**REQUIRED ACTION:** Report only the number of lines below in which the string "собой" appears.

**SUPPLIED MATERIAL:**

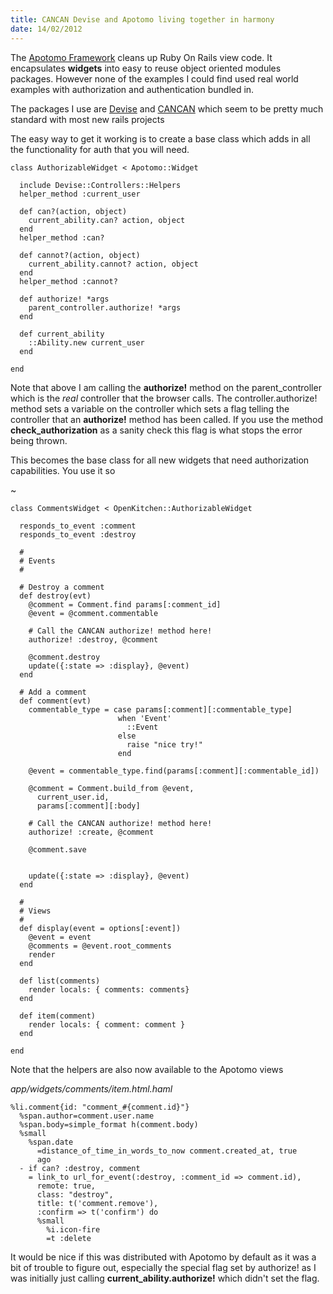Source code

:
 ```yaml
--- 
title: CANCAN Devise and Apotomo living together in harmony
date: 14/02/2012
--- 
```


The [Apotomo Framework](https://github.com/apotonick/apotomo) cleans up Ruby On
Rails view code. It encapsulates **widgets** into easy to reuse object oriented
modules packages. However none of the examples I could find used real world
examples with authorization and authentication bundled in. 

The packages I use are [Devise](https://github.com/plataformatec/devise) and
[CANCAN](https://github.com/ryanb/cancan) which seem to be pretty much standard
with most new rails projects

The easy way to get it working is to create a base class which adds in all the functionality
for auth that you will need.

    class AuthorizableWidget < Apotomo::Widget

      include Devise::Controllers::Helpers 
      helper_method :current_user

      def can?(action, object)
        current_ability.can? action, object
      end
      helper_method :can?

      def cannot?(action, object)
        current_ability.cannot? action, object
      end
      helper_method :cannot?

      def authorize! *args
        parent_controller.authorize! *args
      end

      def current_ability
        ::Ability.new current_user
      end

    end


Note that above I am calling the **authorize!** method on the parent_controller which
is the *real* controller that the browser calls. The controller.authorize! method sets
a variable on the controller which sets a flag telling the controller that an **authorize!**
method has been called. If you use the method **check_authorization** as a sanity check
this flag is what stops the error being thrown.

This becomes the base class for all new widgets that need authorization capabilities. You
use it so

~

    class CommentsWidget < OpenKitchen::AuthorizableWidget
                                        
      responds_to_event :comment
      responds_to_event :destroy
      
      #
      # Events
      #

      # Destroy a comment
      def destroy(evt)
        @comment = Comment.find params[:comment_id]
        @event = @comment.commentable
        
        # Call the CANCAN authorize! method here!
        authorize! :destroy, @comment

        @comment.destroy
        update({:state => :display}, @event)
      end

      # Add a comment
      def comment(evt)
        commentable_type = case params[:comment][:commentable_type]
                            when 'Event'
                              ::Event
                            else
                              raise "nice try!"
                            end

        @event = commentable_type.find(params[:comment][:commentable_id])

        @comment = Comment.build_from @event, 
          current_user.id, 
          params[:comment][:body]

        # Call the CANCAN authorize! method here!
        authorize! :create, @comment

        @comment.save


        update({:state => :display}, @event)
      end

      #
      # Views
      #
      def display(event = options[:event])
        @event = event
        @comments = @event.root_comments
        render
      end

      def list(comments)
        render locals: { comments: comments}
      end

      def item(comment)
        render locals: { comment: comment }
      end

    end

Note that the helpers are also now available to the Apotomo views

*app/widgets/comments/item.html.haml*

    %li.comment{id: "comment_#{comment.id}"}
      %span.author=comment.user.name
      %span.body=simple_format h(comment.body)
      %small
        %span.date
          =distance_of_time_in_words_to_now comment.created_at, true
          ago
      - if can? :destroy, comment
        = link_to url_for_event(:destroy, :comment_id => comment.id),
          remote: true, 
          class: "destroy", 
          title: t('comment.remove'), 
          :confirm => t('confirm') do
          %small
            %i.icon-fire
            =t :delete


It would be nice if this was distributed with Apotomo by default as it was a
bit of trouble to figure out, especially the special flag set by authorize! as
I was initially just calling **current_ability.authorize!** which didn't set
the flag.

...

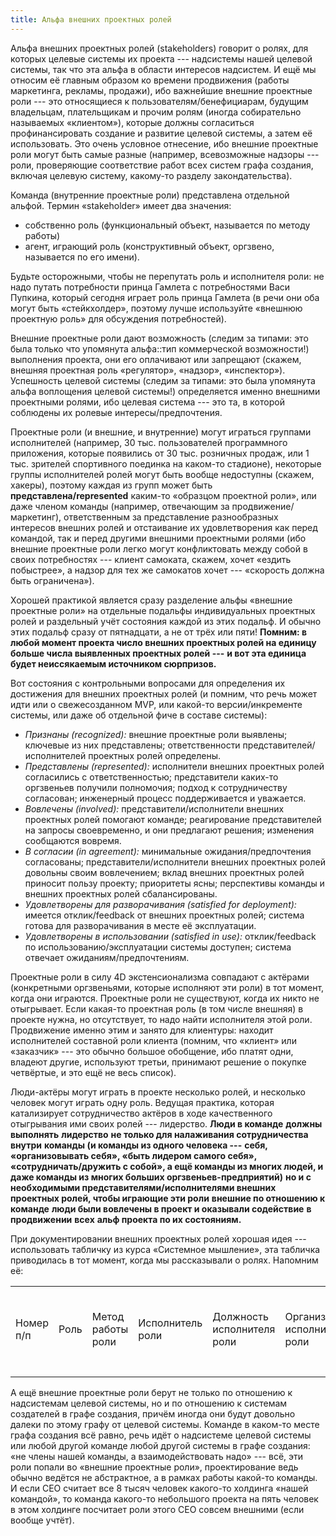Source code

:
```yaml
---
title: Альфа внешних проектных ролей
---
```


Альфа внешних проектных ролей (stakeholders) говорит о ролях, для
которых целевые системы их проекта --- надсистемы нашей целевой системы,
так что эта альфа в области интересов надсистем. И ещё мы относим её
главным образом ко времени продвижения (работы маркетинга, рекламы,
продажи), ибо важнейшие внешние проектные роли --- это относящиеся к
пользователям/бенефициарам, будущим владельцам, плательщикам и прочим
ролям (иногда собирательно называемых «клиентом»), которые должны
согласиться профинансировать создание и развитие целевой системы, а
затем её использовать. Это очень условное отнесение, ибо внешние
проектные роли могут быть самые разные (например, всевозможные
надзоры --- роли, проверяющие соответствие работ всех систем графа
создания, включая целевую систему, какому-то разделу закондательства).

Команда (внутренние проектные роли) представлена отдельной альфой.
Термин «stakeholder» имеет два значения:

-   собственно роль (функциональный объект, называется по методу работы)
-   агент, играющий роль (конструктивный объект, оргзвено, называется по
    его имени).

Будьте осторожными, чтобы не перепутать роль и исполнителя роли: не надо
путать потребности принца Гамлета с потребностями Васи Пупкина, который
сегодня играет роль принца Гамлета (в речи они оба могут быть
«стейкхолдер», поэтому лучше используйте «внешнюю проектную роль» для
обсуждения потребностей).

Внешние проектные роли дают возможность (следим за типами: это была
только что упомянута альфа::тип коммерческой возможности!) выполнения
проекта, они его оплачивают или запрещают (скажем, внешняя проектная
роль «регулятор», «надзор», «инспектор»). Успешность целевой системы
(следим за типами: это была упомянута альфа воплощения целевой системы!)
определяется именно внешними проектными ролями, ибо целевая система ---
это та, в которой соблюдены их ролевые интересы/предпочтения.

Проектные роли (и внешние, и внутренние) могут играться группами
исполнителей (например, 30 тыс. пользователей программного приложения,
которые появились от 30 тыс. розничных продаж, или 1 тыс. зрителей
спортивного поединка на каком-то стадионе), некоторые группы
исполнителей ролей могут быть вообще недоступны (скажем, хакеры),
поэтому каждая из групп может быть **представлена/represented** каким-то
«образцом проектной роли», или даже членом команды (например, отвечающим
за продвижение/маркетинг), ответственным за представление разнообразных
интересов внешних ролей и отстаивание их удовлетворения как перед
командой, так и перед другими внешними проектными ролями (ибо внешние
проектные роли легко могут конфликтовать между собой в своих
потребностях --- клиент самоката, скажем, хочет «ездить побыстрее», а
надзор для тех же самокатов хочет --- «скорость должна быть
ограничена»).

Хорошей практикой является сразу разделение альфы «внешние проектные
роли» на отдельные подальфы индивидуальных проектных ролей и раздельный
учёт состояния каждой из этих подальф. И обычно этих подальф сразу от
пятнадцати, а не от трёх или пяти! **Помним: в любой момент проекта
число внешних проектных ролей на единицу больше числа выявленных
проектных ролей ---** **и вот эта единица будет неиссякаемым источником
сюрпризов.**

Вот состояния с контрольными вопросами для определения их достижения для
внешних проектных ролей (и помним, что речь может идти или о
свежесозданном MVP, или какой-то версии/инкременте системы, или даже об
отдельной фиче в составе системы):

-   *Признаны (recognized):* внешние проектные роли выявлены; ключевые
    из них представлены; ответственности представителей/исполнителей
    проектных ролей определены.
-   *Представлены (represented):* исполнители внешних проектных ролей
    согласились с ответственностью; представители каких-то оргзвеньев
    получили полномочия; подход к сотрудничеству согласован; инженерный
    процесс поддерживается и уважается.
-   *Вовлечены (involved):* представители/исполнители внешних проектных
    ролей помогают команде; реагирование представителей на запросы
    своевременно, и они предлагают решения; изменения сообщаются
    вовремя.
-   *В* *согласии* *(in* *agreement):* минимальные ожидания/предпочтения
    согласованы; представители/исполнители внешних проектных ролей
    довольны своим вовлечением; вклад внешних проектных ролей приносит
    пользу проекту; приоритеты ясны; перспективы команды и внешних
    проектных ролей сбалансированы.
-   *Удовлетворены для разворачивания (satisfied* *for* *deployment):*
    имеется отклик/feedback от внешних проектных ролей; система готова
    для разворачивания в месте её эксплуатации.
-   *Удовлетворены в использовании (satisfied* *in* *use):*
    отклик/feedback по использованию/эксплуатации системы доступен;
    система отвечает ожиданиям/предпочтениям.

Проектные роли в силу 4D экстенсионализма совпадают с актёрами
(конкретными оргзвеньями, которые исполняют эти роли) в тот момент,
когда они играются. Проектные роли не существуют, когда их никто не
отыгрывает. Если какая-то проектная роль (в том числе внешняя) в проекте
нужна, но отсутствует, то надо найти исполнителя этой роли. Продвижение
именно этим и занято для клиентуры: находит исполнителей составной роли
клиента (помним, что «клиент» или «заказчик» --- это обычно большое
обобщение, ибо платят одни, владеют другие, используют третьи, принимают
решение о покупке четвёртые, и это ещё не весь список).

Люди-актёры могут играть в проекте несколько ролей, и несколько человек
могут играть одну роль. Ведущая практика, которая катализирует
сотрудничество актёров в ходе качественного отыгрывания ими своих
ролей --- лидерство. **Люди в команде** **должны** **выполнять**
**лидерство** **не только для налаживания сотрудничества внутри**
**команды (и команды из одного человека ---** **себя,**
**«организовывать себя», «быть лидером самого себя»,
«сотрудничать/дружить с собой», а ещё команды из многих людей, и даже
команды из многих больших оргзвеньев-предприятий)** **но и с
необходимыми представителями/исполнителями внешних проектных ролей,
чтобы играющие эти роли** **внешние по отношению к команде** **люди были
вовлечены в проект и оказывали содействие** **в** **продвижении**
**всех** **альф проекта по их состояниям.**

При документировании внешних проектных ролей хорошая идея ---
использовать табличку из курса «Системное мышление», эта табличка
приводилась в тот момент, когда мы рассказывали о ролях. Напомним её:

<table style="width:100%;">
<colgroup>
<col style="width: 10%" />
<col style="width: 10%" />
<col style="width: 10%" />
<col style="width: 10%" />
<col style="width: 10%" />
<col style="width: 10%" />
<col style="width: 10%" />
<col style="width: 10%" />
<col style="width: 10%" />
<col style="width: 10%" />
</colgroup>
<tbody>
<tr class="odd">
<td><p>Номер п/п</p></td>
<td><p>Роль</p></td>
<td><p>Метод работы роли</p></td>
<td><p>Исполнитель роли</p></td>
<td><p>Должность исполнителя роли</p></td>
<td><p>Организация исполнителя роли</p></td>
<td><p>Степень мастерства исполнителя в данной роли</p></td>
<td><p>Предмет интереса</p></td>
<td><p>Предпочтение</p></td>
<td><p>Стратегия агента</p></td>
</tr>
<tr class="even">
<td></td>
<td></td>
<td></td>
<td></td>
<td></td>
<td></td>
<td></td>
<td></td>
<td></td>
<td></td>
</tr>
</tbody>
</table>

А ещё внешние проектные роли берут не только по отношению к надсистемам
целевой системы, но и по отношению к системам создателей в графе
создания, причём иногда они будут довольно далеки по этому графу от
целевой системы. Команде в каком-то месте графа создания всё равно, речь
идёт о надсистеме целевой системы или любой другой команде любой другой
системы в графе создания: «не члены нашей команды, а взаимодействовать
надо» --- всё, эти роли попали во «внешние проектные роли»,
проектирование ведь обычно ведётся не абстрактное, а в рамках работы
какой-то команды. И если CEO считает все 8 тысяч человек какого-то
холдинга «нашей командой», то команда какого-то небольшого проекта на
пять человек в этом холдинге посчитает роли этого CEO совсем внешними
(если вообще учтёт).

==

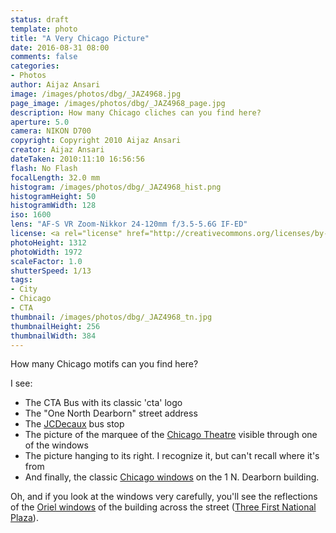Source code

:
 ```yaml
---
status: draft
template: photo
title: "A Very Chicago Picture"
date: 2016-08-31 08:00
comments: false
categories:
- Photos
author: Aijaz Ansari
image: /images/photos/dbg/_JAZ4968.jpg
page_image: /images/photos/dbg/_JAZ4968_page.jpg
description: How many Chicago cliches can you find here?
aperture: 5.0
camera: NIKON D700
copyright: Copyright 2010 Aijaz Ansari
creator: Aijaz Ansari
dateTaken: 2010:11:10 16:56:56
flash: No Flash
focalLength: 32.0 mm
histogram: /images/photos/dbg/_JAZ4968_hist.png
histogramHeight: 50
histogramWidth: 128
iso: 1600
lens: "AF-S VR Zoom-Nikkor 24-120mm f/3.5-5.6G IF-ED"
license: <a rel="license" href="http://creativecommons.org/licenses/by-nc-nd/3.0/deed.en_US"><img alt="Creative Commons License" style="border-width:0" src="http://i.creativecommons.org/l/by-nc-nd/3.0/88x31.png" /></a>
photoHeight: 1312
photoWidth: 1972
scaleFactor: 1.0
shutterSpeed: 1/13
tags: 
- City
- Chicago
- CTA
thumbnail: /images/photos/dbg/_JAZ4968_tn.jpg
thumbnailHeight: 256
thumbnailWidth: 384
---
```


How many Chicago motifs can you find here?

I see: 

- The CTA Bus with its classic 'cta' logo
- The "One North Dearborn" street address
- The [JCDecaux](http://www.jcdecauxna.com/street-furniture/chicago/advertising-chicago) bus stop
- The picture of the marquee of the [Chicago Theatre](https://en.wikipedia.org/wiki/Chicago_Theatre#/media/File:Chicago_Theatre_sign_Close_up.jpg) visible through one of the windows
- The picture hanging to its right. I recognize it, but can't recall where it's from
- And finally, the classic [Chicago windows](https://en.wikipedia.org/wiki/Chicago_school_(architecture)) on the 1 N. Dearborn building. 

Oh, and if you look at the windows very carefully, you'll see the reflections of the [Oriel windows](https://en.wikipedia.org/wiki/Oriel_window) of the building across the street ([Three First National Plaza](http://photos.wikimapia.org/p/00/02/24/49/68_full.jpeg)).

**WRITTEN SOLUTION:** 2